**Supplied entries**
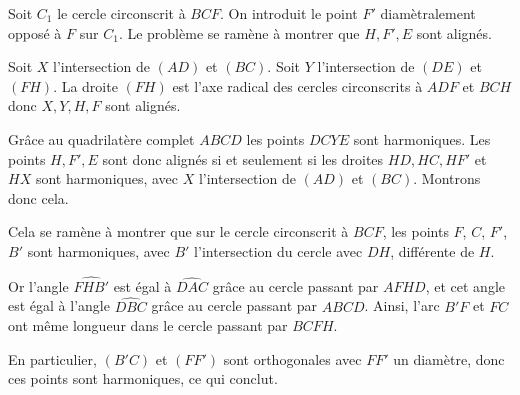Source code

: \begin{sol}
Soit $C_1$ le cercle circonscrit à $BCF$. On introduit le point $F'$ diamètralement opposé à $F$ sur $C_1$. Le problème se ramène à montrer que $H,F',E$ sont alignés.

\medskip

Soit $X$ l'intersection de $(AD)$ et $(BC)$. Soit $Y$ l'intersection de $(DE)$ et $(FH)$. La droite $(FH)$ est l'axe radical des cercles circonscrits à $ADF$ et $BCH$ donc $X,Y,H,F$ sont alignés.

Grâce au quadrilatère complet $ABCD$ les points $DCYE$ sont harmoniques. Les points $H,F',E$ sont donc alignés si et seulement si les droites $HD,HC,HF'$ et $HX$ sont harmoniques, avec $X$ l'intersection de $(AD)$ et $(BC)$. Montrons donc cela.

\medskip

Cela se ramène à montrer que sur le cercle circonscrit à $BCF$, les points $F$, $C$, $F'$, $B'$ sont harmoniques, avec $B'$ l'intersection du cercle avec $DH$, différente de $H$.

Or l'angle $\widehat{FHB'}$ est égal à $\widehat{DAC}$ grâce au cercle passant par $AFHD$, et cet angle est égal à l'angle $\widehat{DBC}$ grâce au cercle passant par $ABCD$. Ainsi, l'arc $B'F$ et $FC$ ont même longueur dans le cercle passant par $BCFH$.

En particulier, $(B'C)$ et $(FF')$ sont orthogonales avec $FF'$ un diamètre, donc ces points sont harmoniques, ce qui conclut.


\end{sol}
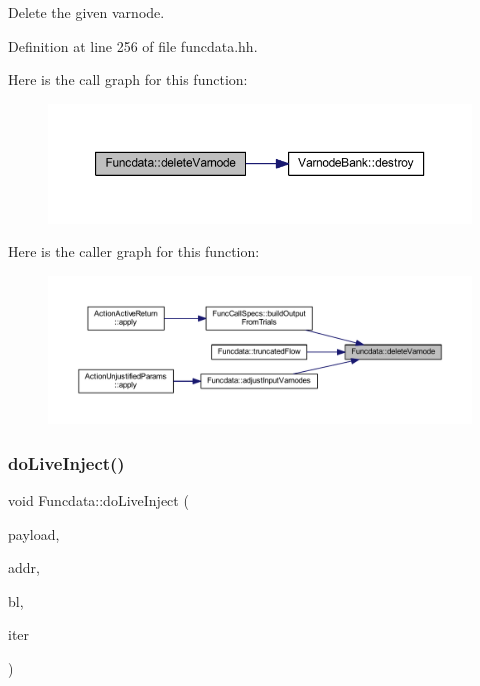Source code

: Delete the given varnode. 



Definition at line 256 of file funcdata.\+hh.

Here is the call graph for this function\+:
\nopagebreak
\begin{figure}[H]
\begin{center}
\leavevmode
\includegraphics[width=350pt]{class_funcdata_aa8657c4c04279316593adc6d2f389be5_cgraph}
\end{center}
\end{figure}
Here is the caller graph for this function\+:
\nopagebreak
\begin{figure}[H]
\begin{center}
\leavevmode
\includegraphics[width=350pt]{class_funcdata_aa8657c4c04279316593adc6d2f389be5_icgraph}
\end{center}
\end{figure}
\mbox{\label{class_funcdata_adb1dd79d78141f89d374e570de21d690}} 
\subsubsection{\texorpdfstring{doLiveInject()}{doLiveInject()}}
{\footnotesize\ttfamily void Funcdata\+::do\+Live\+Inject (\begin{DoxyParamCaption}\item[{\mbox{\hyperlink{class_inject_payload}{Inject\+Payload}} $\ast$}]{payload,  }\item[{const \mbox{\hyperlink{class_address}{Address}} \&}]{addr,  }\item[{\mbox{\hyperlink{class_block_basic}{Block\+Basic}} $\ast$}]{bl,  }\item[{list$<$ \mbox{\hyperlink{class_pcode_op}{Pcode\+Op}} $\ast$ $>$\+::iterator}]{iter }\end{DoxyParamCaption})}



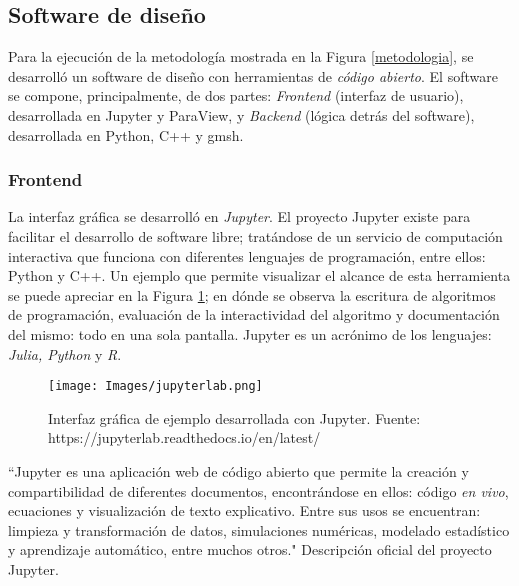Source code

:\subsection{Software de dise\~no}

\noindent
\justify

Para la ejecuci\'on de la metodolog\'ia mostrada en la Figura \ref{metodologia}, se desarroll\'o un software de dise\~no con herramientas de \textit{c\'odigo abierto}. El software se compone, principalmente, de dos partes: \textit{Frontend} (interfaz de usuario), desarrollada en Jupyter y ParaView, y \textit{Backend} (l\'ogica detr\'as del software), desarrollada en Python, C++ y gmsh. 

\subsubsection{Frontend}

\noindent
\justify

La interfaz gr\'afica se desarroll\'o en \textit{Jupyter}. El proyecto Jupyter existe para facilitar el desarrollo de software libre; trat\'andose de un servicio de computaci\'on interactiva que funciona con diferentes lenguajes de programaci\'on, entre ellos: Python y C++. Un ejemplo que permite visualizar el alcance de esta herramienta se puede apreciar en la Figura \ref{jupyter}; en d\'onde se observa la escritura de algoritmos de programaci\'on, evaluaci\'on de la interactividad del algoritmo y documentaci\'on del mismo: todo en una sola pantalla. Jupyter es un acr\'onimo de los lenguajes: \textit{Julia, Python} y \textit{R}.

\begin{figure}[h!]
	\centering
	\texttt{[image: Images/jupyterlab.png]}
	\caption{Interfaz gr\'afica de ejemplo desarrollada con Jupyter. Fuente: https://jupyterlab.readthedocs.io/en/latest/}
	\label{jupyter}
\end{figure}

\noindent
\justify

``Jupyter es una aplicaci\'on web de c\'odigo abierto que permite la creaci\'on y compartibilidad de diferentes documentos, encontr\'andose en ellos: c\'odigo \textit{en vivo}, ecuaciones y visualizaci\'on de texto explicativo. Entre sus usos se encuentran: limpieza y transformaci\'on de datos, simulaciones num\'ericas, modelado estad\'istico y aprendizaje autom\'atico, entre muchos otros." Descripci\'on oficial del proyecto Jupyter.

\noindent
\justify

**Instructions to follow**
Identify every line above with the string "function" in it. Copy those lines.

**Written answer**
Here is the call graph for this function\+:
Here is the caller graph for this function\+:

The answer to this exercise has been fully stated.